(Beginning of DATA SUPPLIED)

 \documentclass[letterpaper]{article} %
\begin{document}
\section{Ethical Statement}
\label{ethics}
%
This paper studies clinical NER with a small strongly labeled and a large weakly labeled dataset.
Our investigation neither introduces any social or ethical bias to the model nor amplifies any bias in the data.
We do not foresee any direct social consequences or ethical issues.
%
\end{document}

(End of DATA SUPPLIED)
(Beginning of DATA SUPPLIED)

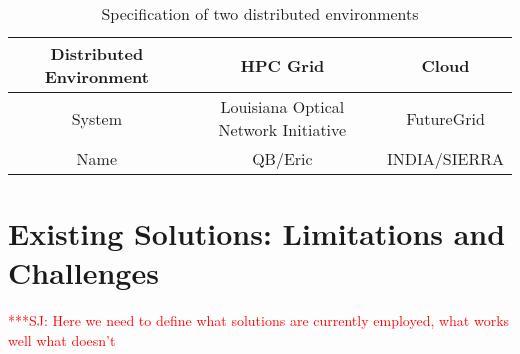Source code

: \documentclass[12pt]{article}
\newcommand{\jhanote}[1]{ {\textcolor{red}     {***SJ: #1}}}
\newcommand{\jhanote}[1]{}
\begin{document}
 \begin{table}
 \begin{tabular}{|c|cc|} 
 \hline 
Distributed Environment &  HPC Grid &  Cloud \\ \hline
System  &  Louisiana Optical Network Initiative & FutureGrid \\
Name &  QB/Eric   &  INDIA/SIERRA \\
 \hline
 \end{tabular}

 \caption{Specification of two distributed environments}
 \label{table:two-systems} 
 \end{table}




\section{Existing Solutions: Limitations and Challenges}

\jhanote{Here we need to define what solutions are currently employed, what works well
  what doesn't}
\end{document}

(End of DATA SUPPLIED)
(Beginning of DATA SUPPLIED)

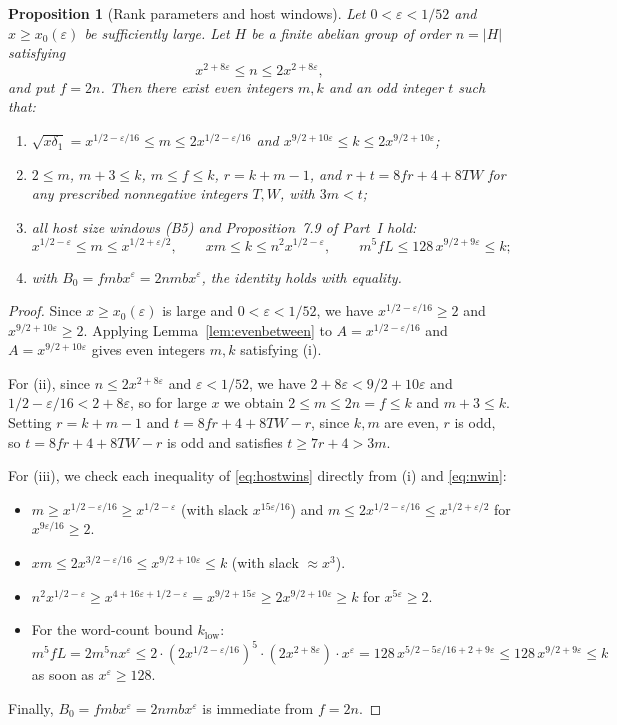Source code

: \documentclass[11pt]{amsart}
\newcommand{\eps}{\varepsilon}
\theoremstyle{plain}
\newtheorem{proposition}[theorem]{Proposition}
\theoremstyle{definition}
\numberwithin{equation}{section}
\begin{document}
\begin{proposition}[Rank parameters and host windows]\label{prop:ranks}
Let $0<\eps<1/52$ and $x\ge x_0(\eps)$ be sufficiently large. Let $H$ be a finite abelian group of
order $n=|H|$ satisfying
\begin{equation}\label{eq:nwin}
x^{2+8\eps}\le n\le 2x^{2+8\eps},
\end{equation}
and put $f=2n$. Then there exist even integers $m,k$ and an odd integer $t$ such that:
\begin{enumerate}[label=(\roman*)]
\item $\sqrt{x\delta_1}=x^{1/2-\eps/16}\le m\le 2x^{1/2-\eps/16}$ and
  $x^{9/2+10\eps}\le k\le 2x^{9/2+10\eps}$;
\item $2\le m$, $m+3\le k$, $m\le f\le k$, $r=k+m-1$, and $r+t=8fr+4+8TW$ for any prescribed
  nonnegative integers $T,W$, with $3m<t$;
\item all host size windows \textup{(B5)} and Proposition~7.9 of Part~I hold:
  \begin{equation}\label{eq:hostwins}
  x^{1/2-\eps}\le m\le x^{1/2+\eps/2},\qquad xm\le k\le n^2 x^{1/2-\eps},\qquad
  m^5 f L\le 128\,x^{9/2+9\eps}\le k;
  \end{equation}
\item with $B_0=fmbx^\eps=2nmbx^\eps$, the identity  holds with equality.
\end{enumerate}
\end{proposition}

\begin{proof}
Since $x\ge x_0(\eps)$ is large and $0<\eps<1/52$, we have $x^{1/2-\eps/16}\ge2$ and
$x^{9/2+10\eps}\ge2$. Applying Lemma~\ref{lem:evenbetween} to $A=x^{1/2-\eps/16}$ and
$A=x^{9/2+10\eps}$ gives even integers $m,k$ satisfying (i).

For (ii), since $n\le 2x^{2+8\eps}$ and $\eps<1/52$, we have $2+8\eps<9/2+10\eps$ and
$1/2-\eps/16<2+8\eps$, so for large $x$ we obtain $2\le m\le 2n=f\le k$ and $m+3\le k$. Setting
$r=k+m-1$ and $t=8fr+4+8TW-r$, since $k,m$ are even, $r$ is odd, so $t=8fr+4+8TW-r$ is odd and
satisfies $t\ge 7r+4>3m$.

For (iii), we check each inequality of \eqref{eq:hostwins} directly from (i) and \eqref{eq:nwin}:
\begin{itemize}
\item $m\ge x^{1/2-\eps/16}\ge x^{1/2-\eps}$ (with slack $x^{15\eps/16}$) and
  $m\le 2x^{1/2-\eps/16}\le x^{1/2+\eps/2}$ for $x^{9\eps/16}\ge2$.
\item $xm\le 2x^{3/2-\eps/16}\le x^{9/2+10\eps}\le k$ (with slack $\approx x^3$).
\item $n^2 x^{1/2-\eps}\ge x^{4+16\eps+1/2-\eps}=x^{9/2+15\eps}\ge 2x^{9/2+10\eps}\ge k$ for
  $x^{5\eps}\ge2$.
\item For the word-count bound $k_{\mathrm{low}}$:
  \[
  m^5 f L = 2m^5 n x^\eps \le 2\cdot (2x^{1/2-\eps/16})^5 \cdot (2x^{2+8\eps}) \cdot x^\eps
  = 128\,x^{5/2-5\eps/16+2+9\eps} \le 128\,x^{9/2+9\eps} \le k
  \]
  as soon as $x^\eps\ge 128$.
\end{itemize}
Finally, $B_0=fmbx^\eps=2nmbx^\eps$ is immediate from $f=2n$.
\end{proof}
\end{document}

(End of DATA SUPPLIED)

## WHAT THIS TASK INVOLVES
Only one stretch of the entries above is wanted: the lines from the one containing "nonnegative integers $T,W$, with $3m<t$;" through the one containing "so $t=8fr+4+8TW-r$ is odd and". Please reproduce it exactly.

## REPLY
  nonnegative integers $T,W$, with $3m<t$;
\item all host size windows \textup{(B5)} and Proposition~7.9 of Part~I hold:
  \begin{equation}\label{eq:hostwins}
  x^{1/2-\eps}\le m\le x^{1/2+\eps/2},\qquad xm\le k\le n^2 x^{1/2-\eps},\qquad
  m^5 f L\le 128\,x^{9/2+9\eps}\le k;
  \end{equation}
\item with $B_0=fmbx^\eps=2nmbx^\eps$, the identity  holds with equality.
\end{enumerate}
\end{proposition}

\begin{proof}
Since $x\ge x_0(\eps)$ is large and $0<\eps<1/52$, we have $x^{1/2-\eps/16}\ge2$ and
$x^{9/2+10\eps}\ge2$. Applying Lemma~\ref{lem:evenbetween} to $A=x^{1/2-\eps/16}$ and
$A=x^{9/2+10\eps}$ gives even integers $m,k$ satisfying (i).

For (ii), since $n\le 2x^{2+8\eps}$ and $\eps<1/52$, we have $2+8\eps<9/2+10\eps$ and
$1/2-\eps/16<2+8\eps$, so for large $x$ we obtain $2\le m\le 2n=f\le k$ and $m+3\le k$. Setting
$r=k+m-1$ and $t=8fr+4+8TW-r$, since $k,m$ are even, $r$ is odd, so $t=8fr+4+8TW-r$ is odd and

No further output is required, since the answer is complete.